▸ WORK TO COMPLETE
Please repeat the records, word for word and without gaps.

**** DATA FOR THE TASK

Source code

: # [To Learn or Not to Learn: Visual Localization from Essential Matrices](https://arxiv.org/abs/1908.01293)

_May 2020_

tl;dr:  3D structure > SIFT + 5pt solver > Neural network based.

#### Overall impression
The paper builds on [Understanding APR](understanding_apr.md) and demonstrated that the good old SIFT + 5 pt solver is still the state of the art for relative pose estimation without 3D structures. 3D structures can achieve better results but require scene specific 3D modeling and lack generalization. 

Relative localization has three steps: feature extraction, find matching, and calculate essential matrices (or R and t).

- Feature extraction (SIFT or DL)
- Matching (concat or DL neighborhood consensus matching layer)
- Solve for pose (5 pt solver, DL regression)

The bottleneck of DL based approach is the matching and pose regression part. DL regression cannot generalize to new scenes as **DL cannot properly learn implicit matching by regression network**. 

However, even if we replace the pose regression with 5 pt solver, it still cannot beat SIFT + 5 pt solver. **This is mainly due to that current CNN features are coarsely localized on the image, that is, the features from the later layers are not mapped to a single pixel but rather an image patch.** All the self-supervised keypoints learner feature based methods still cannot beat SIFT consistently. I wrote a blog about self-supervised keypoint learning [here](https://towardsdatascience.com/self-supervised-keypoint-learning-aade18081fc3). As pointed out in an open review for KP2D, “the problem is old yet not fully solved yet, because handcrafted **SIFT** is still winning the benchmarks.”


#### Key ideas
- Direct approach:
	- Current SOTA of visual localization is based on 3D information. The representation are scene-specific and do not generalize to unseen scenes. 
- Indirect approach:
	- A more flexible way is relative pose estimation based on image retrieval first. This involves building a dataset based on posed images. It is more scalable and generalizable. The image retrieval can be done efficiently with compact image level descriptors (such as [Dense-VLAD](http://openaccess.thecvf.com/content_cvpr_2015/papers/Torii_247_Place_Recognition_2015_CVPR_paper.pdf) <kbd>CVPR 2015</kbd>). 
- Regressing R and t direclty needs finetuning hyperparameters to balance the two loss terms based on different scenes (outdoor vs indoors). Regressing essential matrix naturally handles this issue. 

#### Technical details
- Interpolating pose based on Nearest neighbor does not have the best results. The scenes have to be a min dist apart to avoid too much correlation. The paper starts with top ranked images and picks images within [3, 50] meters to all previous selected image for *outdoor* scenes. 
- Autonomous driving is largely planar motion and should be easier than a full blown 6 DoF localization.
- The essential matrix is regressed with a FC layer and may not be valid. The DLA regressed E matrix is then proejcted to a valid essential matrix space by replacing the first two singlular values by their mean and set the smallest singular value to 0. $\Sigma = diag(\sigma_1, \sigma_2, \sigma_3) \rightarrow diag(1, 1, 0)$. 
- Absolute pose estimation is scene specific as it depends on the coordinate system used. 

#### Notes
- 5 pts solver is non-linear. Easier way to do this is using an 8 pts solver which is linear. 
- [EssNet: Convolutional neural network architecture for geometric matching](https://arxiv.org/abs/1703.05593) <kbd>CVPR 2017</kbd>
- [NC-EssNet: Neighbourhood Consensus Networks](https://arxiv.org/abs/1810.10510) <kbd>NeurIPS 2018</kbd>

********

▸ RESULT FOR THIS EXERCISE
Source code

: # [To Learn or Not to Learn: Visual Localization from Essential Matrices](https://arxiv.org/abs/1908.01293)

_May 2020_

tl;dr:  3D structure > SIFT + 5pt solver > Neural network based.

#### Overall impression
The paper builds on [Understanding APR](understanding_apr.md) and demonstrated that the good old SIFT + 5 pt solver is still the state of the art for relative pose estimation without 3D structures. 3D structures can achieve better results but require scene specific 3D modeling and lack generalization. 

Relative localization has three steps: feature extraction, find matching, and calculate essential matrices (or R and t).

- Feature extraction (SIFT or DL)
- Matching (concat or DL neighborhood consensus matching layer)
- Solve for pose (5 pt solver, DL regression)

The bottleneck of DL based approach is the matching and pose regression part. DL regression cannot generalize to new scenes as **DL cannot properly learn implicit matching by regression network**. 

However, even if we replace the pose regression with 5 pt solver, it still cannot beat SIFT + 5 pt solver. **This is mainly due to that current CNN features are coarsely localized on the image, that is, the features from the later layers are not mapped to a single pixel but rather an image patch.** All the self-supervised keypoints learner feature based methods still cannot beat SIFT consistently. I wrote a blog about self-supervised keypoint learning [here](https://towardsdatascience.com/self-supervised-keypoint-learning-aade18081fc3). As pointed out in an open review for KP2D, “the problem is old yet not fully solved yet, because handcrafted **SIFT** is still winning the benchmarks.”


#### Key ideas
- Direct approach:
	- Current SOTA of visual localization is based on 3D information. The representation are scene-specific and do not generalize to unseen scenes. 
- Indirect approach:
	- A more flexible way is relative pose estimation based on image retrieval first. This involves building a dataset based on posed images. It is more scalable and generalizable. The image retrieval can be done efficiently with compact image level descriptors (such as [Dense-VLAD](http://openaccess.thecvf.com/content_cvpr_2015/papers/Torii_247_Place_Recognition_2015_CVPR_paper.pdf) <kbd>CVPR 2015</kbd>). 
- Regressing R and t direclty needs finetuning hyperparameters to balance the two loss terms based on different scenes (outdoor vs indoors). Regressing essential matrix naturally handles this issue. 

#### Technical details
- Interpolating pose based on Nearest neighbor does not have the best results. The scenes have to be a min dist apart to avoid too much correlation. The paper starts with top ranked images and picks images within [3, 50] meters to all previous selected image for *outdoor* scenes. 
- Autonomous driving is largely planar motion and should be easier than a full blown 6 DoF localization.
- The essential matrix is regressed with a FC layer and may not be valid. The DLA regressed E matrix is then proejcted to a valid essential matrix space by replacing the first two singlular values by their mean and set the smallest singular value to 0. $\Sigma = diag(\sigma_1, \sigma_2, \sigma_3) \rightarrow diag(1, 1, 0)$. 
- Absolute pose estimation is scene specific as it depends on the coordinate system used. 

#### Notes
- 5 pts solver is non-linear. Easier way to do this is using an 8 pts solver which is linear. 
- [EssNet: Convolutional neural network architecture for geometric matching](https://arxiv.org/abs/1703.05593) <kbd>CVPR 2017</kbd>
- [NC-EssNet: Neighbourhood Consensus Networks](https://arxiv.org/abs/1810.10510) <kbd>NeurIPS 2018</kbd>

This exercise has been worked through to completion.